Goal of the exercise: In the copy of the lines below, leave out pictures and print everything else exactly.

=== Begin Enclosure ===

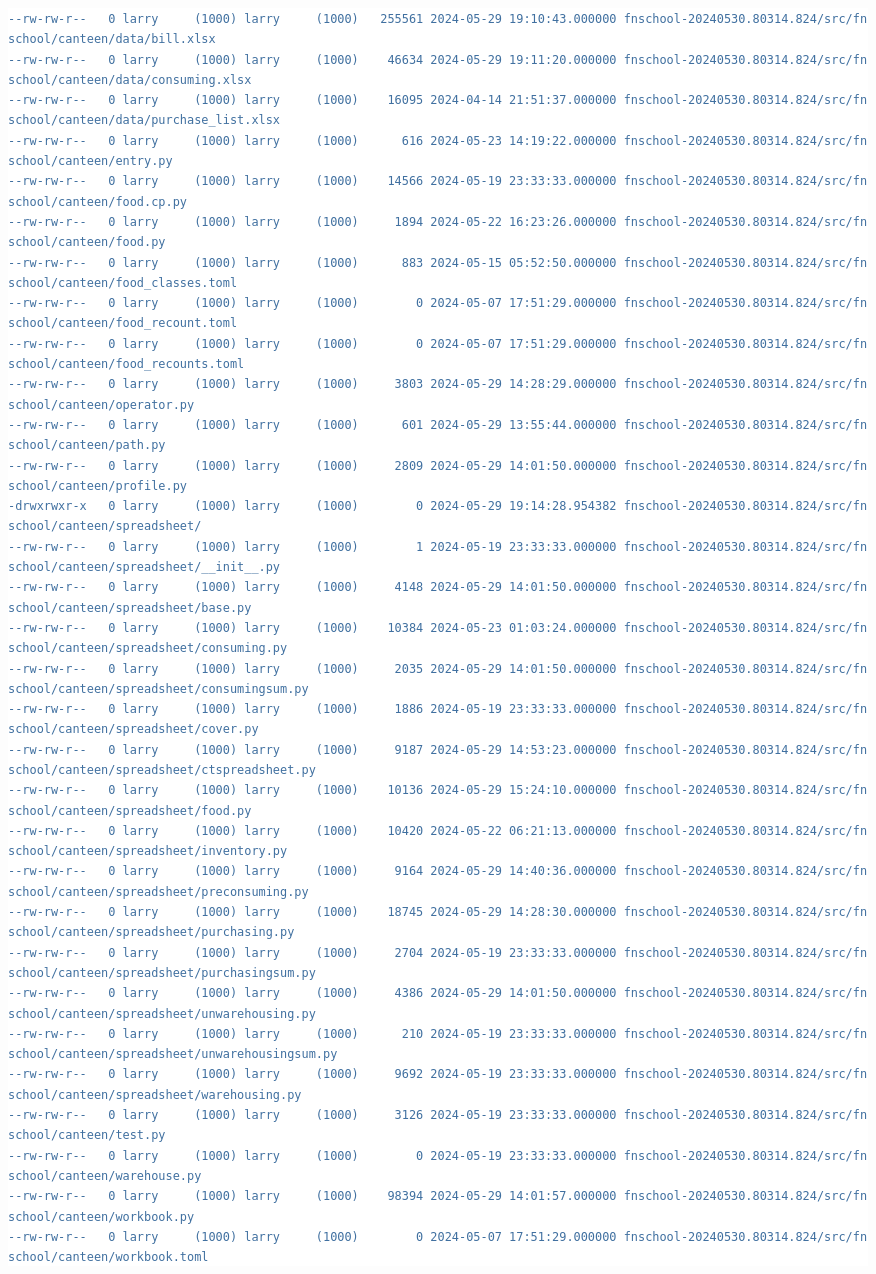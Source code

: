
 ```diff
--rw-rw-r--   0 larry     (1000) larry     (1000)   255561 2024-05-29 19:10:43.000000 fnschool-20240530.80314.824/src/fnschool/canteen/data/bill.xlsx
--rw-rw-r--   0 larry     (1000) larry     (1000)    46634 2024-05-29 19:11:20.000000 fnschool-20240530.80314.824/src/fnschool/canteen/data/consuming.xlsx
--rw-rw-r--   0 larry     (1000) larry     (1000)    16095 2024-04-14 21:51:37.000000 fnschool-20240530.80314.824/src/fnschool/canteen/data/purchase_list.xlsx
--rw-rw-r--   0 larry     (1000) larry     (1000)      616 2024-05-23 14:19:22.000000 fnschool-20240530.80314.824/src/fnschool/canteen/entry.py
--rw-rw-r--   0 larry     (1000) larry     (1000)    14566 2024-05-19 23:33:33.000000 fnschool-20240530.80314.824/src/fnschool/canteen/food.cp.py
--rw-rw-r--   0 larry     (1000) larry     (1000)     1894 2024-05-22 16:23:26.000000 fnschool-20240530.80314.824/src/fnschool/canteen/food.py
--rw-rw-r--   0 larry     (1000) larry     (1000)      883 2024-05-15 05:52:50.000000 fnschool-20240530.80314.824/src/fnschool/canteen/food_classes.toml
--rw-rw-r--   0 larry     (1000) larry     (1000)        0 2024-05-07 17:51:29.000000 fnschool-20240530.80314.824/src/fnschool/canteen/food_recount.toml
--rw-rw-r--   0 larry     (1000) larry     (1000)        0 2024-05-07 17:51:29.000000 fnschool-20240530.80314.824/src/fnschool/canteen/food_recounts.toml
--rw-rw-r--   0 larry     (1000) larry     (1000)     3803 2024-05-29 14:28:29.000000 fnschool-20240530.80314.824/src/fnschool/canteen/operator.py
--rw-rw-r--   0 larry     (1000) larry     (1000)      601 2024-05-29 13:55:44.000000 fnschool-20240530.80314.824/src/fnschool/canteen/path.py
--rw-rw-r--   0 larry     (1000) larry     (1000)     2809 2024-05-29 14:01:50.000000 fnschool-20240530.80314.824/src/fnschool/canteen/profile.py
-drwxrwxr-x   0 larry     (1000) larry     (1000)        0 2024-05-29 19:14:28.954382 fnschool-20240530.80314.824/src/fnschool/canteen/spreadsheet/
--rw-rw-r--   0 larry     (1000) larry     (1000)        1 2024-05-19 23:33:33.000000 fnschool-20240530.80314.824/src/fnschool/canteen/spreadsheet/__init__.py
--rw-rw-r--   0 larry     (1000) larry     (1000)     4148 2024-05-29 14:01:50.000000 fnschool-20240530.80314.824/src/fnschool/canteen/spreadsheet/base.py
--rw-rw-r--   0 larry     (1000) larry     (1000)    10384 2024-05-23 01:03:24.000000 fnschool-20240530.80314.824/src/fnschool/canteen/spreadsheet/consuming.py
--rw-rw-r--   0 larry     (1000) larry     (1000)     2035 2024-05-29 14:01:50.000000 fnschool-20240530.80314.824/src/fnschool/canteen/spreadsheet/consumingsum.py
--rw-rw-r--   0 larry     (1000) larry     (1000)     1886 2024-05-19 23:33:33.000000 fnschool-20240530.80314.824/src/fnschool/canteen/spreadsheet/cover.py
--rw-rw-r--   0 larry     (1000) larry     (1000)     9187 2024-05-29 14:53:23.000000 fnschool-20240530.80314.824/src/fnschool/canteen/spreadsheet/ctspreadsheet.py
--rw-rw-r--   0 larry     (1000) larry     (1000)    10136 2024-05-29 15:24:10.000000 fnschool-20240530.80314.824/src/fnschool/canteen/spreadsheet/food.py
--rw-rw-r--   0 larry     (1000) larry     (1000)    10420 2024-05-22 06:21:13.000000 fnschool-20240530.80314.824/src/fnschool/canteen/spreadsheet/inventory.py
--rw-rw-r--   0 larry     (1000) larry     (1000)     9164 2024-05-29 14:40:36.000000 fnschool-20240530.80314.824/src/fnschool/canteen/spreadsheet/preconsuming.py
--rw-rw-r--   0 larry     (1000) larry     (1000)    18745 2024-05-29 14:28:30.000000 fnschool-20240530.80314.824/src/fnschool/canteen/spreadsheet/purchasing.py
--rw-rw-r--   0 larry     (1000) larry     (1000)     2704 2024-05-19 23:33:33.000000 fnschool-20240530.80314.824/src/fnschool/canteen/spreadsheet/purchasingsum.py
--rw-rw-r--   0 larry     (1000) larry     (1000)     4386 2024-05-29 14:01:50.000000 fnschool-20240530.80314.824/src/fnschool/canteen/spreadsheet/unwarehousing.py
--rw-rw-r--   0 larry     (1000) larry     (1000)      210 2024-05-19 23:33:33.000000 fnschool-20240530.80314.824/src/fnschool/canteen/spreadsheet/unwarehousingsum.py
--rw-rw-r--   0 larry     (1000) larry     (1000)     9692 2024-05-19 23:33:33.000000 fnschool-20240530.80314.824/src/fnschool/canteen/spreadsheet/warehousing.py
--rw-rw-r--   0 larry     (1000) larry     (1000)     3126 2024-05-19 23:33:33.000000 fnschool-20240530.80314.824/src/fnschool/canteen/test.py
--rw-rw-r--   0 larry     (1000) larry     (1000)        0 2024-05-19 23:33:33.000000 fnschool-20240530.80314.824/src/fnschool/canteen/warehouse.py
--rw-rw-r--   0 larry     (1000) larry     (1000)    98394 2024-05-29 14:01:57.000000 fnschool-20240530.80314.824/src/fnschool/canteen/workbook.py
--rw-rw-r--   0 larry     (1000) larry     (1000)        0 2024-05-07 17:51:29.000000 fnschool-20240530.80314.824/src/fnschool/canteen/workbook.toml
```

=== End Enclosure ===

Answer section:
Source code

:
 ```diff
--rw-rw-r--   0 larry     (1000) larry     (1000)   255561 2024-05-29 19:10:43.000000 fnschool-20240530.80314.824/src/fnschool/canteen/data/bill.xlsx
--rw-rw-r--   0 larry     (1000) larry     (1000)    46634 2024-05-29 19:11:20.000000 fnschool-20240530.80314.824/src/fnschool/canteen/data/consuming.xlsx
--rw-rw-r--   0 larry     (1000) larry     (1000)    16095 2024-04-14 21:51:37.000000 fnschool-20240530.80314.824/src/fnschool/canteen/data/purchase_list.xlsx
--rw-rw-r--   0 larry     (1000) larry     (1000)      616 2024-05-23 14:19:22.000000 fnschool-20240530.80314.824/src/fnschool/canteen/entry.py
--rw-rw-r--   0 larry     (1000) larry     (1000)    14566 2024-05-19 23:33:33.000000 fnschool-20240530.80314.824/src/fnschool/canteen/food.cp.py
--rw-rw-r--   0 larry     (1000) larry     (1000)     1894 2024-05-22 16:23:26.000000 fnschool-20240530.80314.824/src/fnschool/canteen/food.py
--rw-rw-r--   0 larry     (1000) larry     (1000)      883 2024-05-15 05:52:50.000000 fnschool-20240530.80314.824/src/fnschool/canteen/food_classes.toml
--rw-rw-r--   0 larry     (1000) larry     (1000)        0 2024-05-07 17:51:29.000000 fnschool-20240530.80314.824/src/fnschool/canteen/food_recount.toml
--rw-rw-r--   0 larry     (1000) larry     (1000)        0 2024-05-07 17:51:29.000000 fnschool-20240530.80314.824/src/fnschool/canteen/food_recounts.toml
--rw-rw-r--   0 larry     (1000) larry     (1000)     3803 2024-05-29 14:28:29.000000 fnschool-20240530.80314.824/src/fnschool/canteen/operator.py
--rw-rw-r--   0 larry     (1000) larry     (1000)      601 2024-05-29 13:55:44.000000 fnschool-20240530.80314.824/src/fnschool/canteen/path.py
--rw-rw-r--   0 larry     (1000) larry     (1000)     2809 2024-05-29 14:01:50.000000 fnschool-20240530.80314.824/src/fnschool/canteen/profile.py
-drwxrwxr-x   0 larry     (1000) larry     (1000)        0 2024-05-29 19:14:28.954382 fnschool-20240530.80314.824/src/fnschool/canteen/spreadsheet/
--rw-rw-r--   0 larry     (1000) larry     (1000)        1 2024-05-19 23:33:33.000000 fnschool-20240530.80314.824/src/fnschool/canteen/spreadsheet/__init__.py
--rw-rw-r--   0 larry     (1000) larry     (1000)     4148 2024-05-29 14:01:50.000000 fnschool-20240530.80314.824/src/fnschool/canteen/spreadsheet/base.py
--rw-rw-r--   0 larry     (1000) larry     (1000)    10384 2024-05-23 01:03:24.000000 fnschool-20240530.80314.824/src/fnschool/canteen/spreadsheet/consuming.py
--rw-rw-r--   0 larry     (1000) larry     (1000)     2035 2024-05-29 14:01:50.000000 fnschool-20240530.80314.824/src/fnschool/canteen/spreadsheet/consumingsum.py
--rw-rw-r--   0 larry     (1000) larry     (1000)     1886 2024-05-19 23:33:33.000000 fnschool-20240530.80314.824/src/fnschool/canteen/spreadsheet/cover.py
--rw-rw-r--   0 larry     (1000) larry     (1000)     9187 2024-05-29 14:53:23.000000 fnschool-20240530.80314.824/src/fnschool/canteen/spreadsheet/ctspreadsheet.py
--rw-rw-r--   0 larry     (1000) larry     (1000)    10136 2024-05-29 15:24:10.000000 fnschool-20240530.80314.824/src/fnschool/canteen/spreadsheet/food.py
--rw-rw-r--   0 larry     (1000) larry     (1000)    10420 2024-05-22 06:21:13.000000 fnschool-20240530.80314.824/src/fnschool/canteen/spreadsheet/inventory.py
--rw-rw-r--   0 larry     (1000) larry     (1000)     9164 2024-05-29 14:40:36.000000 fnschool-20240530.80314.824/src/fnschool/canteen/spreadsheet/preconsuming.py
--rw-rw-r--   0 larry     (1000) larry     (1000)    18745 2024-05-29 14:28:30.000000 fnschool-20240530.80314.824/src/fnschool/canteen/spreadsheet/purchasing.py
--rw-rw-r--   0 larry     (1000) larry     (1000)     2704 2024-05-19 23:33:33.000000 fnschool-20240530.80314.824/src/fnschool/canteen/spreadsheet/purchasingsum.py
--rw-rw-r--   0 larry     (1000) larry     (1000)     4386 2024-05-29 14:01:50.000000 fnschool-20240530.80314.824/src/fnschool/canteen/spreadsheet/unwarehousing.py
--rw-rw-r--   0 larry     (1000) larry     (1000)      210 2024-05-19 23:33:33.000000 fnschool-20240530.80314.824/src/fnschool/canteen/spreadsheet/unwarehousingsum.py
--rw-rw-r--   0 larry     (1000) larry     (1000)     9692 2024-05-19 23:33:33.000000 fnschool-20240530.80314.824/src/fnschool/canteen/spreadsheet/warehousing.py
--rw-rw-r--   0 larry     (1000) larry     (1000)     3126 2024-05-19 23:33:33.000000 fnschool-20240530.80314.824/src/fnschool/canteen/test.py
--rw-rw-r--   0 larry     (1000) larry     (1000)        0 2024-05-19 23:33:33.000000 fnschool-20240530.80314.824/src/fnschool/canteen/warehouse.py
--rw-rw-r--   0 larry     (1000) larry     (1000)    98394 2024-05-29 14:01:57.000000 fnschool-20240530.80314.824/src/fnschool/canteen/workbook.py
--rw-rw-r--   0 larry     (1000) larry     (1000)        0 2024-05-07 17:51:29.000000 fnschool-20240530.80314.824/src/fnschool/canteen/workbook.toml
```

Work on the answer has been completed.